0x0B // AREA41::2026
Phishing For Patterns: What Happens When Agents Explore Domain Data
SPEAKER: Beni Urech & Patrick Schläpfer DURATION: 30:39

Over five years, Beni Urech and Patrick Schläpfer amassed a massive dataset to track phishing campaigns, specifically targeting threat actors like TA505 and TA551. Their pipeline pulls from certificate transparency logs and zone files into Kafka, transforms the data with Vector, and stores it in a ClickHouse database. This system holds roughly 3.1 billion domains and 50 terabytes of data. While they developed a custom query language for human analysts to build detections, they needed a way to automate the hunting process without rewriting rigid Python scripts for every new threat actor.

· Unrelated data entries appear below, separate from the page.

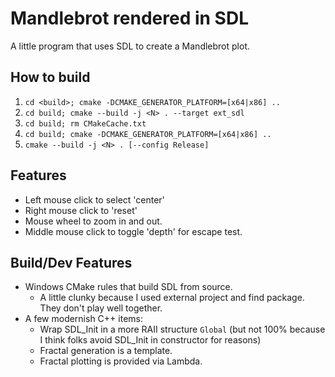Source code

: # Mandlebrot rendered in SDL
A little program that uses SDL to create a Mandlebrot plot.

## How to build
1. `cd <build>; cmake -DCMAKE_GENERATOR_PLATFORM=[x64|x86] ..`
2. `cd build; cmake --build -j <N> . --target ext_sdl`
3. `cd build; rm CMakeCache.txt`
4. `cd build; cmake -DCMAKE_GENERATOR_PLATFORM=[x64|x86] ..`
5. `cmake --build -j <N> . [--config Release]`

## Features
- Left mouse click to select 'center'
- Right mouse click to 'reset'
- Mouse wheel to zoom in and out.
- Middle mouse click to toggle 'depth' for escape test.
  
## Build/Dev Features
- Windows CMake rules that build SDL from source.
  - A little clunky because I used external project and find package.  They don't play well together.
- A few modernish C++ items:
  - Wrap SDL_Init in a more RAII structure `Global` (but not 100% because I think folks avoid SDL_Init in constructor for reasons)
  - Fractal generation is a template.
  - Fractal plotting is provided via Lambda.
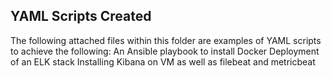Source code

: YAML Scripts Created
--------------------------

The following attached files within this folder are examples of YAML scripts to achieve the following:
 An Ansible playbook to install Docker
 Deployment of an ELK stack
 Installing Kibana on VM as well as filebeat and metricbeat
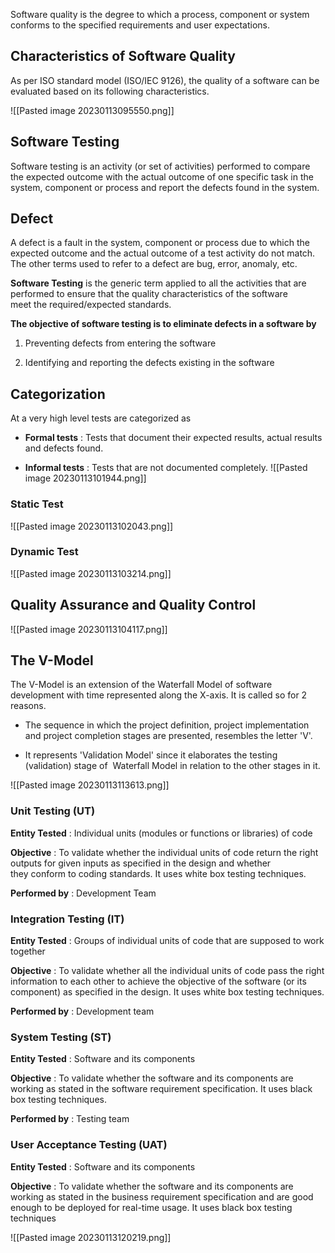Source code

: Software quality is the degree to which a process, component or system conforms to the specified requirements and user expectations.

## Characteristics of Software Quality

As per ISO standard model (ISO/IEC 9126), the quality of a software can be evaluated based on its following characteristics.

![[Pasted image 20230113095550.png]]

## Software Testing

Software testing is an activity (or set of activities) performed to compare the expected outcome with the actual outcome of one specific task in the system, component or process and report the defects found in the system.

## Defect

A defect is a fault in the system, component or process due to which the expected outcome and the actual outcome of a test activity do not match.  
The other terms used to refer to a defect are bug, error, anomaly, etc.

**Software Testing** is the generic term applied to all the activities that are performed to ensure that the quality characteristics of the software meet the required/expected standards. 

**The objective of software testing is to eliminate defects in a software by**

1.  Preventing defects from entering the software
    
2.  Identifying and reporting the defects existing in the software

## Categorization

At a very high level tests are categorized as

-   **Formal tests** : Tests that document their expected results, actual results and defects found.
    
-   **Informal tests** : Tests that are not documented completely.
![[Pasted image 20230113101944.png]]

### Static Test
![[Pasted image 20230113102043.png]]

### Dynamic Test
![[Pasted image 20230113103214.png]]

## Quality Assurance and Quality Control

![[Pasted image 20230113104117.png]]

## The V-Model

The V-Model is an extension of the Waterfall Model of software development with time represented along the X-axis. It is called so for 2 reasons.

-   The sequence in which the project definition, project implementation and project completion stages are presented, resembles the letter 'V'.
    
-   It represents 'Validation Model' since it elaborates the testing (validation) stage of  Waterfall Model in relation to the other stages in it.

![[Pasted image 20230113113613.png]]

### Unit Testing (UT)

**Entity Tested** : Individual units (modules or functions or libraries) of code

**Objective** : To validate whether the individual units of code return the right outputs for given inputs as specified in the design and whether they conform to coding standards. It uses white box testing techniques.

**Performed by** : Development Team

### Integration Testing (IT)

**Entity Tested** : Groups of individual units of code that are supposed to work together

**Objective** : To validate whether all the individual units of code pass the right information to each other to achieve the objective of the software (or its component) as specified in the design. It uses white box testing techniques.

**Performed by** : Development team

### System Testing (ST)

**Entity Tested** : Software and its components

**Objective** : To validate whether the software and its components are working as stated in the software requirement specification. It uses black box testing techniques.

**Performed by** : Testing team

### User Acceptance Testing (UAT)

**Entity Tested** : Software and its components

**Objective** : To validate whether the software and its components are working as stated in the business requirement specification and are good enough to be deployed for real-time usage. It uses black box testing techniques

![[Pasted image 20230113120219.png]]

To automate these hunts, they turned to AI agents. Because language models are stateless and burn through context window limits quickly, they mapped their existing REST API into a Model Context Protocol (MCP) server, allowing models to query the database via remote tools. During iterative development, they learned that tool descriptions act as the primary user interface for language models. Vague prompts led to persistent syntax errors in their custom query language, requiring them to write explicit, example-heavy instructions. They also shifted database outputs from verbose JSON to a dense CSV format, drastically reducing token consumption when handling tabular data.

The speakers discovered that leaving sequential, rigid workflows up to a model's reasoning engine caused inefficient loops and execution mistakes. To fix this, they introduced hardcoded compound tools that package multi-step API sequences into deterministic actions. This constrained the models, forcing them to focus their reasoning purely on data analysis rather than the mechanical order of operations.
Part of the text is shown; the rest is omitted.